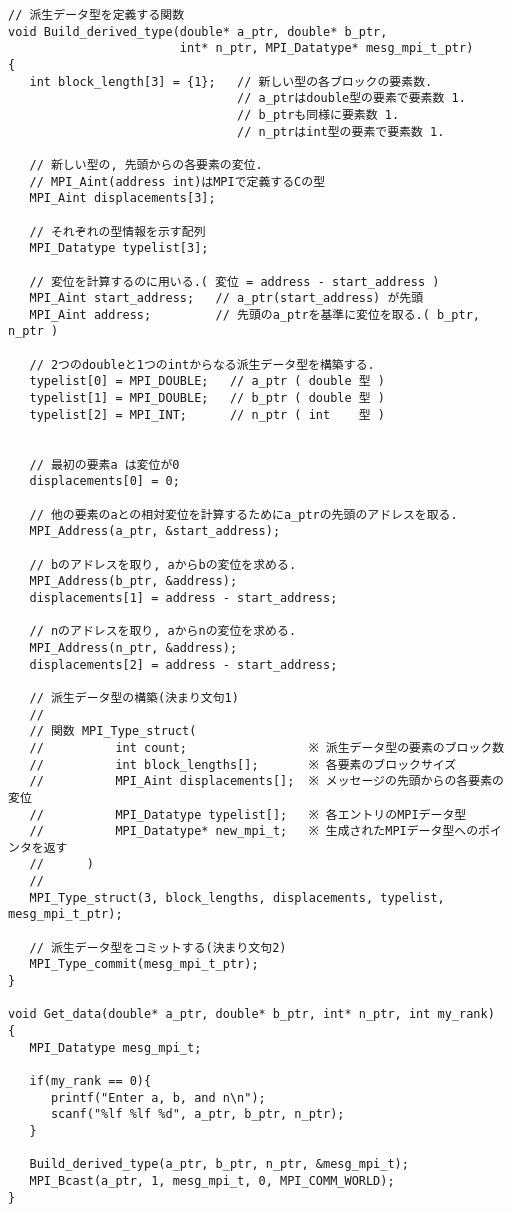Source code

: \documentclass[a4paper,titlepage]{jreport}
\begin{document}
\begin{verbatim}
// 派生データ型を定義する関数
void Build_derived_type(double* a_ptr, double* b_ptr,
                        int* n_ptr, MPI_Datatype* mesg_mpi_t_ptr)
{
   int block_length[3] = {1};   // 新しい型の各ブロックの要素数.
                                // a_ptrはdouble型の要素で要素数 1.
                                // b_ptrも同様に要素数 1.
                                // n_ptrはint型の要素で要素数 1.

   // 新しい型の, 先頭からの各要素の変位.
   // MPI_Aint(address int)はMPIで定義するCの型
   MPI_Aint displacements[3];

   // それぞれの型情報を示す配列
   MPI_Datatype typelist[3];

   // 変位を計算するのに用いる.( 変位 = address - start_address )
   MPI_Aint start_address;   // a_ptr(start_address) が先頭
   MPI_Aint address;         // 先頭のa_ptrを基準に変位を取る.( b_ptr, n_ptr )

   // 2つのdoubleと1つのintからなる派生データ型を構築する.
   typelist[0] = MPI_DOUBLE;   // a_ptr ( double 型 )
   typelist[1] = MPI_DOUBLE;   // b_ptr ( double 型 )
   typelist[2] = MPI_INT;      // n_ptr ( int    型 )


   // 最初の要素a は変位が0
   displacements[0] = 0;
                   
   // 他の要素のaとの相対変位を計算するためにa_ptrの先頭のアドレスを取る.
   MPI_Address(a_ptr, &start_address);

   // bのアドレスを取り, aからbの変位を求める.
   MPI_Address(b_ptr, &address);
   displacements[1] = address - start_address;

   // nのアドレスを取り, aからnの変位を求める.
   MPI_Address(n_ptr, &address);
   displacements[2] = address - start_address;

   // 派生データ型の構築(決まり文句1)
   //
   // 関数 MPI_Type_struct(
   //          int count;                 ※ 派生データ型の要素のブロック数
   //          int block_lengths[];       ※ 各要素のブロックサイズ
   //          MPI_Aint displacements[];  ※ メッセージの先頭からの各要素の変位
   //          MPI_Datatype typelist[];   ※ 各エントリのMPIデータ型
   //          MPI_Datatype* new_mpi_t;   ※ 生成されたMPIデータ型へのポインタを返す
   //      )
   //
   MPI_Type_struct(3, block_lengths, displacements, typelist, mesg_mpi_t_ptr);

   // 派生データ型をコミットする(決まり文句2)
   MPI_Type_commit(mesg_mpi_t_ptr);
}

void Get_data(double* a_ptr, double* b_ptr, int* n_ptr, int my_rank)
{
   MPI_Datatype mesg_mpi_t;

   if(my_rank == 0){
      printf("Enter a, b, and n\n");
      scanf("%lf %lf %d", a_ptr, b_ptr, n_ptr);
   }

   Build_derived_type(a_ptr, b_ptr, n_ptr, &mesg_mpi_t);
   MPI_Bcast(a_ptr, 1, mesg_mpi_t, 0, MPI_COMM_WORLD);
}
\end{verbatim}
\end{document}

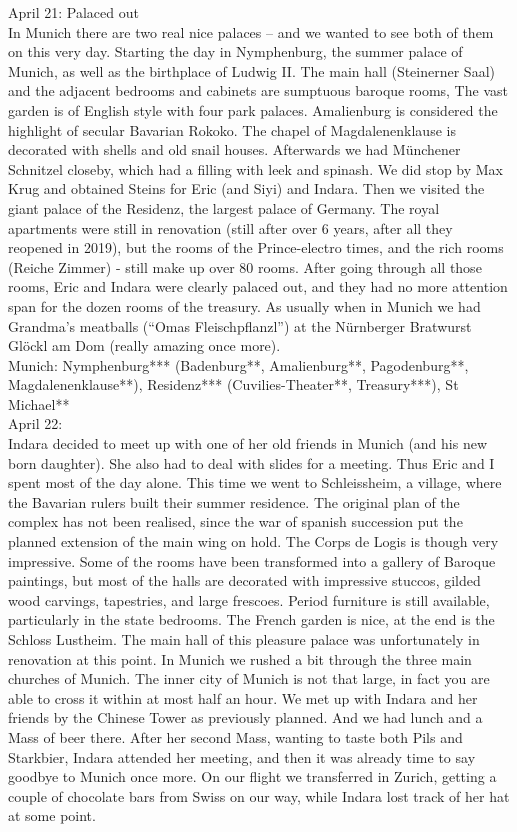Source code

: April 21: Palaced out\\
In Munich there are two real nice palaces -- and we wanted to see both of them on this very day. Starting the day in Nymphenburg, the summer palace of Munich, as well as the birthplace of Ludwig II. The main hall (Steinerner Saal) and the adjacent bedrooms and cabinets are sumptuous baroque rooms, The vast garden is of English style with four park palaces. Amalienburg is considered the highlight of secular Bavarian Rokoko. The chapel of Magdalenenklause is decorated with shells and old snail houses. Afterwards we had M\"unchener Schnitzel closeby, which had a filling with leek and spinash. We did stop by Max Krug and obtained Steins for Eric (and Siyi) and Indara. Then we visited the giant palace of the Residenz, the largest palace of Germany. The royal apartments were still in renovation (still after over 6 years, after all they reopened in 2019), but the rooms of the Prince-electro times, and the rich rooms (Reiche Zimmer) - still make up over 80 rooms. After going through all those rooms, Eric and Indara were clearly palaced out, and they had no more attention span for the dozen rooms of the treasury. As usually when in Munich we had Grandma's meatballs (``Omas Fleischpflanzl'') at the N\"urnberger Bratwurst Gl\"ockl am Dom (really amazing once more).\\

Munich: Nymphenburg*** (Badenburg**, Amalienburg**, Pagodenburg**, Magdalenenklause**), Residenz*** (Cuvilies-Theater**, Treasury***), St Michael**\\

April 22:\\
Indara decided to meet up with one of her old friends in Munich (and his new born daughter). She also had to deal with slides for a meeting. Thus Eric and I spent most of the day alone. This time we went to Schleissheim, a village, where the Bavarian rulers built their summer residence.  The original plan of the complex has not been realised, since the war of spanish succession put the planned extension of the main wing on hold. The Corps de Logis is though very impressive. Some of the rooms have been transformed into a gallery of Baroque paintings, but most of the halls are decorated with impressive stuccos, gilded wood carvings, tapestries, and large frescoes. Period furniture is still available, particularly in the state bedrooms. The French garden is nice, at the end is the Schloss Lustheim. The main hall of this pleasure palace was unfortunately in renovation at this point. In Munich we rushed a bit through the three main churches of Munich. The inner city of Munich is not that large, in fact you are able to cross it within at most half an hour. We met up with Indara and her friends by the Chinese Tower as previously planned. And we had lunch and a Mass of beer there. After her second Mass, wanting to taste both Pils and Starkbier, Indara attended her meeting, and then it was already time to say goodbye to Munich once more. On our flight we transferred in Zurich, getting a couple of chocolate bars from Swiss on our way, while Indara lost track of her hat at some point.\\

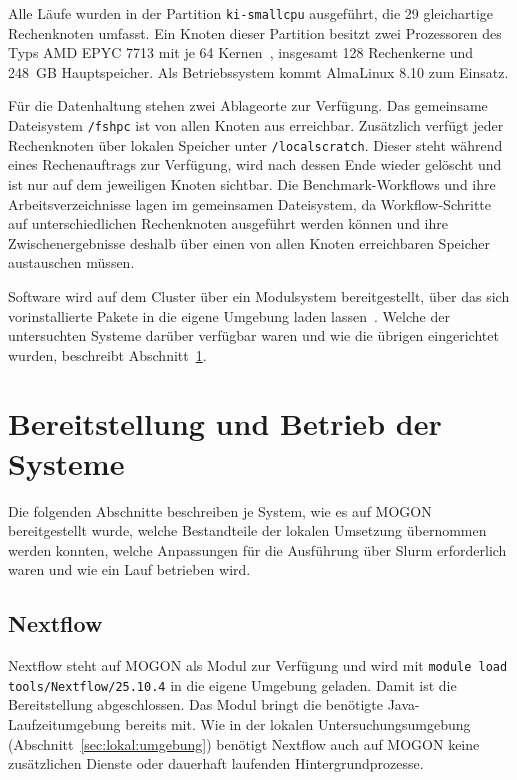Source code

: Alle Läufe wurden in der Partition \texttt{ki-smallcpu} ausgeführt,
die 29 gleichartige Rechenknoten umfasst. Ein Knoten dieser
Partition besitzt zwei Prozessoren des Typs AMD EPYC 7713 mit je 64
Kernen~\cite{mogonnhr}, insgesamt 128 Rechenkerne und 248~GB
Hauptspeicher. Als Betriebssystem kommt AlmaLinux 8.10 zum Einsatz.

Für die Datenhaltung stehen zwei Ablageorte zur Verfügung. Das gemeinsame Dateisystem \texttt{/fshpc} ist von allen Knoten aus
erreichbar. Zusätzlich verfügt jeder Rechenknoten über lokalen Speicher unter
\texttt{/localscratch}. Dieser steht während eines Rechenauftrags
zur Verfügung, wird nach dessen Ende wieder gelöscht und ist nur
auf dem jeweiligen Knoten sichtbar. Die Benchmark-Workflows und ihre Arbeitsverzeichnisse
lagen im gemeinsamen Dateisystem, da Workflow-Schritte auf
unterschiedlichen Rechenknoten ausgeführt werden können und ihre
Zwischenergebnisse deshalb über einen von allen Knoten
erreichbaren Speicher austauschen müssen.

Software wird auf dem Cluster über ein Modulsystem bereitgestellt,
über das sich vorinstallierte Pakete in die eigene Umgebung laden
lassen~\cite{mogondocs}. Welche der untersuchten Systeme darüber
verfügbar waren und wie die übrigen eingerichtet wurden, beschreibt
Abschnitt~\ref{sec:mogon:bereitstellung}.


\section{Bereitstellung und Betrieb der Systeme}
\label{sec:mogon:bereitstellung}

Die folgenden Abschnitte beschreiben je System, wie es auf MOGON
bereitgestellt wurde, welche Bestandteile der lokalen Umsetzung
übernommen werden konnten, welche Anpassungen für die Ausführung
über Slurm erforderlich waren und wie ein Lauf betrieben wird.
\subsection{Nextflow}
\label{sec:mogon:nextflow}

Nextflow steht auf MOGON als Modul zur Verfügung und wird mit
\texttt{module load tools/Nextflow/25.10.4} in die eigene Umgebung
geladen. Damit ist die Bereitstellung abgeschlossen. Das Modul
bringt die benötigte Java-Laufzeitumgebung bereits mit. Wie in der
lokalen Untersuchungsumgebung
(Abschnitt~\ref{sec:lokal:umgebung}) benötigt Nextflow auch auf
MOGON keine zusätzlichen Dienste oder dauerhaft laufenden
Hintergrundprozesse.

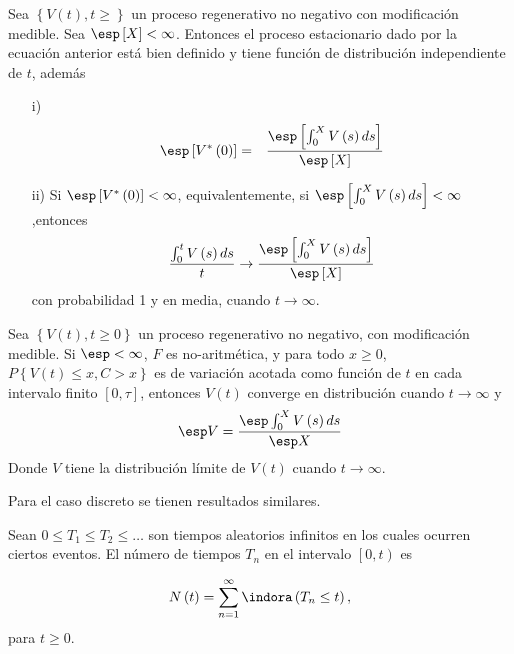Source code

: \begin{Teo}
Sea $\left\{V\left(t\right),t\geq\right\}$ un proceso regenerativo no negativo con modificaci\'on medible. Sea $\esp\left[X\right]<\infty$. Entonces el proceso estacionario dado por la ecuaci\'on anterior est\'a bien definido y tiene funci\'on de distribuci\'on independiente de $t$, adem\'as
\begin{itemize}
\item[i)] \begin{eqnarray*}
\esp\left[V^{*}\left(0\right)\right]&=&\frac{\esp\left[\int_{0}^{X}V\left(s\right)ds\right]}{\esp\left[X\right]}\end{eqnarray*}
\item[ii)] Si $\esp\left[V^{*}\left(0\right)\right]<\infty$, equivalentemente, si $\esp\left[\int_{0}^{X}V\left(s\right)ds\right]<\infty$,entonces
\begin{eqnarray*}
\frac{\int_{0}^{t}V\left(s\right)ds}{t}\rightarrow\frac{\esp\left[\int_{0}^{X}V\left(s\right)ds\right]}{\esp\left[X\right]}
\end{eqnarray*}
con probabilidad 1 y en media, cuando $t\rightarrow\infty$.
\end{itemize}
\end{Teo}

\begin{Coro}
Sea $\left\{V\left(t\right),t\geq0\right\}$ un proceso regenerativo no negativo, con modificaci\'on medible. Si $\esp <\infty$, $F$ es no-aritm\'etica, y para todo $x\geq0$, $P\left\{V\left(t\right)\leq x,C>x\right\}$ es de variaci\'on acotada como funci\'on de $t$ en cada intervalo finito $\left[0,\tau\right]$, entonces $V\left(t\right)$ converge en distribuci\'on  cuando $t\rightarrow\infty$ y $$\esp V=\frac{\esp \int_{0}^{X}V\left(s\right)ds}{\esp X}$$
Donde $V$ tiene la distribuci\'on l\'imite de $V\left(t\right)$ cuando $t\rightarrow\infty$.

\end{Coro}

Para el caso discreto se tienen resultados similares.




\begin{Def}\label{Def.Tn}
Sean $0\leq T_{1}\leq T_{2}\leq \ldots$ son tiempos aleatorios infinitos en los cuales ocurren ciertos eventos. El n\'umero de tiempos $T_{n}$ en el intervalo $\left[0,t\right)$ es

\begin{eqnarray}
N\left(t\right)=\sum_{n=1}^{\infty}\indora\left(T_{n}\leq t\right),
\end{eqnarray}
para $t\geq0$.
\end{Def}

════════

◆ **What you are asked to do**
When a line in the listing has the string "medible" in it, return that line.

◆ **Answer for the task**
Sea $\left\{V\left(t\right),t\geq\right\}$ un proceso regenerativo no negativo con modificaci\'on medible. Sea $\esp\left[X\right]<\infty$. Entonces el proceso estacionario dado por la ecuaci\'on anterior est\'a bien definido y tiene funci\'on de distribuci\'on independiente de $t$, adem\'as
Sea $\left\{V\left(t\right),t\geq0\right\}$ un proceso regenerativo no negativo, con modificaci\'on medible. Si $\esp <\infty$, $F$ es no-aritm\'etica, y para todo $x\geq0$, $P\left\{V\left(t\right)\leq x,C>x\right\}$ es de variaci\'on acotada como funci\'on de $t$ en cada intervalo finito $\left[0,\tau\right]$, entonces $V\left(t\right)$ converge en distribuci\'on  cuando $t\rightarrow\infty$ y $$\esp V=\frac{\esp \int_{0}^{X}V\left(s\right)ds}{\esp X}$$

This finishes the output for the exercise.